Su tesis esencial es que un decrecimiento planeado de la producción es la forma adecuada de responder a la maduración demográfica y a la disminución de la población activa. Mantiene que la maduración y el decrecimiento demográficos son algo inevitable (pues, como se ha indicado más arriba, son un resultado del desarrollo). Que tarde o temprano eso implica decrecimiento también económico. Que las respuestas más habituales, todas ellas adaptadas a un horizonte de crecimiento (el fomento de la natalidad, la inversión en tecnología más allá del nivel óptimo, el recurso a trabajadores inmigrantes para mantener el volumen de la población activa, el recorte a los salarios para aumentar la productividad, la subida de impuestos o el mayor endeudamiento público para mantener el nivel de las prestaciones), se vuelven inadecuadas. Que se impone una lógica distinta: optimizar los volúmenes de producción en lugar de aumentar la producción, producir de manera eficiente en lugar de invertir más y más en tecnología, pagar salarios adecuados en lugar de bajarlos acentuando así la contracción de la demanda, reducir el gasto en obras públicas adaptando las infraestructuras a las necesidades de una población y una economía más reducidas, reestructurar el presupuesto para adecuarlo al contexto social cambiante.

Todo esto, mantiene Matsutani, no va a eliminar la presión que el número creciente de personas jubiladas y el número decreciente o estancado de personas activas ejercen sobre el sistema público de pensiones: el trilema de endeudamiento creciente, recorte de las prestaciones o aumento de las cotizaciones. Pero sí posibilitaría afrontarlo, afirma, sin derivas catastróficas, e incluso con algunos resultados positivos: la disminución de la desigualdad entre regiones, el aumento de las oportunidades relativas a la calidad de vida o la compensación mediante bienes y servicios públicos de la eventual disminución de la cuantía nominal de las pensiones más elevadas.
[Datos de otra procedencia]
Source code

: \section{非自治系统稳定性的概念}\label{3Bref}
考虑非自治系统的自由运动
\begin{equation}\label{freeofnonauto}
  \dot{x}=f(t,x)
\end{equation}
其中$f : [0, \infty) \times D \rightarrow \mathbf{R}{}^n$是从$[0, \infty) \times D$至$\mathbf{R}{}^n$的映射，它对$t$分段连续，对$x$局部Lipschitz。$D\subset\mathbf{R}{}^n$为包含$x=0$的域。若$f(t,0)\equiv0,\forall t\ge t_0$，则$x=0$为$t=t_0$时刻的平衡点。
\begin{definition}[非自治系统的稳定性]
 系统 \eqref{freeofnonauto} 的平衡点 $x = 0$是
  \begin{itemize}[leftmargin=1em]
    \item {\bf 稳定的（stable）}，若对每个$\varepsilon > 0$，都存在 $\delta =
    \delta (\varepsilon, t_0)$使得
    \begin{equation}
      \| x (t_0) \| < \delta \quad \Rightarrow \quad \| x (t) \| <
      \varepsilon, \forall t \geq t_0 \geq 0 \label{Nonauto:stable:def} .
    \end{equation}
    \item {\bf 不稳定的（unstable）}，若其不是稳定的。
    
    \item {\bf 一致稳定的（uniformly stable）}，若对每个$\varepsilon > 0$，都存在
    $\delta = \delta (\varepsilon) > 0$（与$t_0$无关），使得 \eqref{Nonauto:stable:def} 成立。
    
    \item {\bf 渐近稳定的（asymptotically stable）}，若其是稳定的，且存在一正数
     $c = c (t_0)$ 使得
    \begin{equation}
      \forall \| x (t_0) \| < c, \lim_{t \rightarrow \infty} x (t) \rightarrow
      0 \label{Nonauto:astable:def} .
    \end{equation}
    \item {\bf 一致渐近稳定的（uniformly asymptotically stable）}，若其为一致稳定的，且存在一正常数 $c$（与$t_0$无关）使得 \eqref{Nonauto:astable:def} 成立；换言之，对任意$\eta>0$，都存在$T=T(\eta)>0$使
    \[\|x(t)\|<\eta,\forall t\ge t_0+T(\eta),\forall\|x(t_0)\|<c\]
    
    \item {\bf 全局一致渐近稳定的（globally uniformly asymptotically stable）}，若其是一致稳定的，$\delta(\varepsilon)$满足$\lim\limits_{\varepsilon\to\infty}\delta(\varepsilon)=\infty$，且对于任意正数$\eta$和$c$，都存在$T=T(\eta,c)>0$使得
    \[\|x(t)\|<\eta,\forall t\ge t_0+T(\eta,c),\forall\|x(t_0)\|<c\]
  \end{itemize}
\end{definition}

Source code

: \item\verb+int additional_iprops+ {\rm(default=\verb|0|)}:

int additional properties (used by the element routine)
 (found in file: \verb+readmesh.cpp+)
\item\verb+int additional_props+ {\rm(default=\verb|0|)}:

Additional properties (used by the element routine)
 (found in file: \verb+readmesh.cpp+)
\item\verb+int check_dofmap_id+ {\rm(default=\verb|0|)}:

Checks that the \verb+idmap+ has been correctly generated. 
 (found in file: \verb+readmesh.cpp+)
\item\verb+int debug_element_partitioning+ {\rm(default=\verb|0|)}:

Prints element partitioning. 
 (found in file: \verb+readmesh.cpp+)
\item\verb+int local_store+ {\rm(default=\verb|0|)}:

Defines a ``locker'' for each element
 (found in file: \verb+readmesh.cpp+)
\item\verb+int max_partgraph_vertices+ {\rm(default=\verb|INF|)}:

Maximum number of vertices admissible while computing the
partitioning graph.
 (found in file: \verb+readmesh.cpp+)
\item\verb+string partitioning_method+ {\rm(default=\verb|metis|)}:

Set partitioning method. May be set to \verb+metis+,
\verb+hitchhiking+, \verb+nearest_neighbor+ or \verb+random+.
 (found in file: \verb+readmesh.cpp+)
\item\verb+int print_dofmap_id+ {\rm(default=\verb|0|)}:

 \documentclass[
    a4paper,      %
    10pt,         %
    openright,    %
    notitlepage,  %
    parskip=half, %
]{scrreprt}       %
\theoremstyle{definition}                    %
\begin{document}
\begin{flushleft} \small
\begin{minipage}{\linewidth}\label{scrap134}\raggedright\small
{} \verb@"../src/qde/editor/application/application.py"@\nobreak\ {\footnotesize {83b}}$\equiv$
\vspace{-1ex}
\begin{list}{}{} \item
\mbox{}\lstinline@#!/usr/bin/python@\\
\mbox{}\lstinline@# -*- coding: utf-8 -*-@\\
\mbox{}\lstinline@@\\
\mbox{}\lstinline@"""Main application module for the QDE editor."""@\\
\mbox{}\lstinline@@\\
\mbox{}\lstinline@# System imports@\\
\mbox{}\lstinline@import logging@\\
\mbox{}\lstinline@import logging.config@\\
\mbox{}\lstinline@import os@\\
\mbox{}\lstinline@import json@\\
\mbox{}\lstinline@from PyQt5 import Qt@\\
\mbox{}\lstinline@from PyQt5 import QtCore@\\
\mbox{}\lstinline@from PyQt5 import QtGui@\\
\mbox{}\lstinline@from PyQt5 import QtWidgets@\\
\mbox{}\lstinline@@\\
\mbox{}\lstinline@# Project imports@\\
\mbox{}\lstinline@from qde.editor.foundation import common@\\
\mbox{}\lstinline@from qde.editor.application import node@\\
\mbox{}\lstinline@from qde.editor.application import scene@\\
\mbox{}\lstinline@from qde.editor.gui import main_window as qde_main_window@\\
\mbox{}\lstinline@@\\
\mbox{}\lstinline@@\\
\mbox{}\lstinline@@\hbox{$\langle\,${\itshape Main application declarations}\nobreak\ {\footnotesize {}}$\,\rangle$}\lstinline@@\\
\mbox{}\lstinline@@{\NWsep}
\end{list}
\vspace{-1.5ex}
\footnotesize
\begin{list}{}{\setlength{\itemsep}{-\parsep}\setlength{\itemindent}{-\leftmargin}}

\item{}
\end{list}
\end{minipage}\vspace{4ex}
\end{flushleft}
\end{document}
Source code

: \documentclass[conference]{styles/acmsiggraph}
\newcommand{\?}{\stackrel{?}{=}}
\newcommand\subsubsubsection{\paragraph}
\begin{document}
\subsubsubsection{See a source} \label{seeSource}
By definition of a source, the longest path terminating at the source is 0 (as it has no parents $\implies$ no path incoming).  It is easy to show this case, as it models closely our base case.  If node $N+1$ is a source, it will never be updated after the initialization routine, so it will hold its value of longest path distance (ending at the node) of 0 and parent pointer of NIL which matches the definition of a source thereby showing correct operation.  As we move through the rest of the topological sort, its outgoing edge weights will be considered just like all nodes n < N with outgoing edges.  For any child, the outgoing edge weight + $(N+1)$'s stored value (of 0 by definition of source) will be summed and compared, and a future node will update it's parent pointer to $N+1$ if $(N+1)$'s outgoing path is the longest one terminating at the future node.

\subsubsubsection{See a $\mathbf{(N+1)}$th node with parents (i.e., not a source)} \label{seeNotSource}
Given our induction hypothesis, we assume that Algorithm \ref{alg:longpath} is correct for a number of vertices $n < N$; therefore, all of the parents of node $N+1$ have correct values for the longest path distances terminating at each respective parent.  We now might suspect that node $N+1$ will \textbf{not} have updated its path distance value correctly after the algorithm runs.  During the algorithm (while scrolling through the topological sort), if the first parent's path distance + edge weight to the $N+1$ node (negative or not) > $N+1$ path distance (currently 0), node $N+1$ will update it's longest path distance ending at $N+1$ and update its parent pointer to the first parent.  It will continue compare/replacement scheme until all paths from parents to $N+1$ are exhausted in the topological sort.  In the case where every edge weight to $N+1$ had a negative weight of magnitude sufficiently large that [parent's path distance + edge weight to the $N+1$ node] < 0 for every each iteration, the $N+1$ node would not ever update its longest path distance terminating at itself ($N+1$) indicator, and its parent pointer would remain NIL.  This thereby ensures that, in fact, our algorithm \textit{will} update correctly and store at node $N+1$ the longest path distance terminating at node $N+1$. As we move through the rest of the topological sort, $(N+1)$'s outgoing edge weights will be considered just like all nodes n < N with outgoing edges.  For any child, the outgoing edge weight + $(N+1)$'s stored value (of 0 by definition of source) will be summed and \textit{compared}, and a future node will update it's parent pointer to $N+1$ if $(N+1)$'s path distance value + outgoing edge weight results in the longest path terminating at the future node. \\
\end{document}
No es necesario estar de acuerdo con todas las recetas de Matsutani (y de hecho yo no lo estoy) para encontrar fascinante su lección de economía política, realista, clara y con pocos prejuicios doctrinarios. Y no es sorprendente que, aunque se trata de una propuesta que ya tiene años, haya tenido escaso eco: es demasiado atenta a los hechos, demasiado respetuosa con la lógica y demasiado sensata para los gustos académicos y políticos actuales. Se podrá decir, claro, que es una propuesta para el Japón, y que el Japón no es España ni Cataluña, lo que no resta fuerza a algunos de sus puntos más sólidos y generalizables. Me referiré sólo a dos, para concluir.

La aportación de Matsutani amplía el enfoque del decrecimiento benigno. Por una parte, apunta a cómo podría ser una economía del decrecimiento muy sobria en cuanto a retórica e ideología. Y, por otra parte, descansa en una tesis fuerte sobre la conexión entre maduración demográfica e inversión de la trayectoria histórica de expansión económica. Es ejemplar, por último, en algo que debería ser evidente: el problema de las pensiones se plantea en el cruce entre población y economía y, por lo tanto, no debería ser abordado, como tantas veces se ha hecho y se sigue haciendo, mediante un análisis demográfico a brochazos.